Scrap_metalDella storia non si butta via niente (qualcuno dice che da essa non si impara niente). D’altro canto il verbo “buttare” è ambiguo, dato che – non esistendo il nulla – ciò che viene gettato via non sparisce, semplicemente si sposta, si disfa, si trasforma – residua da qualche parte. Il dimenticato Giambattista Vico aveva opportunamente coniato l’espressione di corsi e ricorsi per significare non solo che i residui non spariscono, ma che talvolta possono essere riesumati e riutilizzati. Tornare in vita – ricorrere, appunto. È probabile che la storia – ammesso che una cosa come “la” storia esista davvero – funzioni proprio così. Come succede col povero maiale, del quale non si getta via niente. E tutti i suoi cascami – talvolta mefitici – si trovano depositati da qualche parte (nello spirito? nella memoria? nel linguaggio? nella prassi quotidiana?), pronti ad essere riattivati come degli zombi al momento opportuno.

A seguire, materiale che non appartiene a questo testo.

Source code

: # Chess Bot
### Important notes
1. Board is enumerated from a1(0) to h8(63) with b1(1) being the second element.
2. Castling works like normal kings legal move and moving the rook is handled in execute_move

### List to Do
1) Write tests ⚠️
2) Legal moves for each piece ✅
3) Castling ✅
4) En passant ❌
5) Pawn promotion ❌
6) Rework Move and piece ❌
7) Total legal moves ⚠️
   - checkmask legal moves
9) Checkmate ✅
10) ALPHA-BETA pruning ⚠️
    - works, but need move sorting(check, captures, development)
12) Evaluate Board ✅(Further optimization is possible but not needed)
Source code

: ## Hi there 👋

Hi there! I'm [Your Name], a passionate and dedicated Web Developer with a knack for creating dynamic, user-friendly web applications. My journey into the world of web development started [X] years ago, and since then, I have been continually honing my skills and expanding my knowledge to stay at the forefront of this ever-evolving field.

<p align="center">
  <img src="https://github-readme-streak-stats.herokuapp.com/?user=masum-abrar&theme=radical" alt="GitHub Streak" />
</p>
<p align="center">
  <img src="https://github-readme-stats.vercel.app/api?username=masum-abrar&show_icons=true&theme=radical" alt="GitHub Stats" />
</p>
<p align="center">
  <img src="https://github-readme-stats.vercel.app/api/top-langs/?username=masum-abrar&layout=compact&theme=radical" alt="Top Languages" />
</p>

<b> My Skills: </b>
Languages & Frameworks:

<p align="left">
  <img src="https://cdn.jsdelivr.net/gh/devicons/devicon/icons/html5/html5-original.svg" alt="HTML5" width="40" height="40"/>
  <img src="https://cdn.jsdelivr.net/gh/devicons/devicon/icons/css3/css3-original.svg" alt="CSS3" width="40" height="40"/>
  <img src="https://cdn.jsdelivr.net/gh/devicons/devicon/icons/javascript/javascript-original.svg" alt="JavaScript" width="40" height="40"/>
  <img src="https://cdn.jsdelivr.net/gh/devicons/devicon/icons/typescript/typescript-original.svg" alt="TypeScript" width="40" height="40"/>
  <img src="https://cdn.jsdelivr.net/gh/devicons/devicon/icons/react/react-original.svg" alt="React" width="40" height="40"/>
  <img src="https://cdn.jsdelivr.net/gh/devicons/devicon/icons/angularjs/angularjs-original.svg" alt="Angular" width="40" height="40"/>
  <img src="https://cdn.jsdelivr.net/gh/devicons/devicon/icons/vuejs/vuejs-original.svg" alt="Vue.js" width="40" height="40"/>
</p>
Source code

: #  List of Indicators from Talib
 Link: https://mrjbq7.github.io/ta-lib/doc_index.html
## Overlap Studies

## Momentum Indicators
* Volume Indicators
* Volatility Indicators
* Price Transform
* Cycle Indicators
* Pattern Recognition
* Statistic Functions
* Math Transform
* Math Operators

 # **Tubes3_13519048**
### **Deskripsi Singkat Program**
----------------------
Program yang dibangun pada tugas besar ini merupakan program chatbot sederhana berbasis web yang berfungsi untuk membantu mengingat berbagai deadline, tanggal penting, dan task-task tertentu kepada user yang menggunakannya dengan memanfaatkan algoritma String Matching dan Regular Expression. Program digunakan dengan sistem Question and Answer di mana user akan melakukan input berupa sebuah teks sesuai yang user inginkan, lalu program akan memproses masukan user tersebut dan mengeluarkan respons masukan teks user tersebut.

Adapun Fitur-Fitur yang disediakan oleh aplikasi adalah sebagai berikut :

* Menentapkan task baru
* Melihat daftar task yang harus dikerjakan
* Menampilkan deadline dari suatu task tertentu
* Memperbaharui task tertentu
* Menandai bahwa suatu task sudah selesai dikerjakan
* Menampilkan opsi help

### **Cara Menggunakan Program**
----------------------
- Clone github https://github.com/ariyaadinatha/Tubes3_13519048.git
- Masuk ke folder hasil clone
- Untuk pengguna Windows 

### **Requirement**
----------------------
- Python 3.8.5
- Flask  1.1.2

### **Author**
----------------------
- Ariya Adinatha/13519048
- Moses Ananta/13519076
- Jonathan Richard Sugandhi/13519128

Si è pensato già altre volte che il nazionalismo, le ossessioni identitarie (etniche o altro), il bellicismo, il razzismo e varie altre fobie potessero essere collocati una volta per tutte in questi scantinati o soffitte della storia, e lì, depositati come cimeli, osservati da lontano, con la sufficienza e la superiorità intellettuale di chi, venuto dopo, abbia appreso la lezione e li consideri alla stregua di reperti museali.
Niente da fare. Crisi economiche o di valori, crisi sociali e quant’altro inducono sempre schiere più o meno ampie di apprendisti stregoni a riesumare quegli oggetti “spirituali” e a farli rivivere in tutta la loro spettralità.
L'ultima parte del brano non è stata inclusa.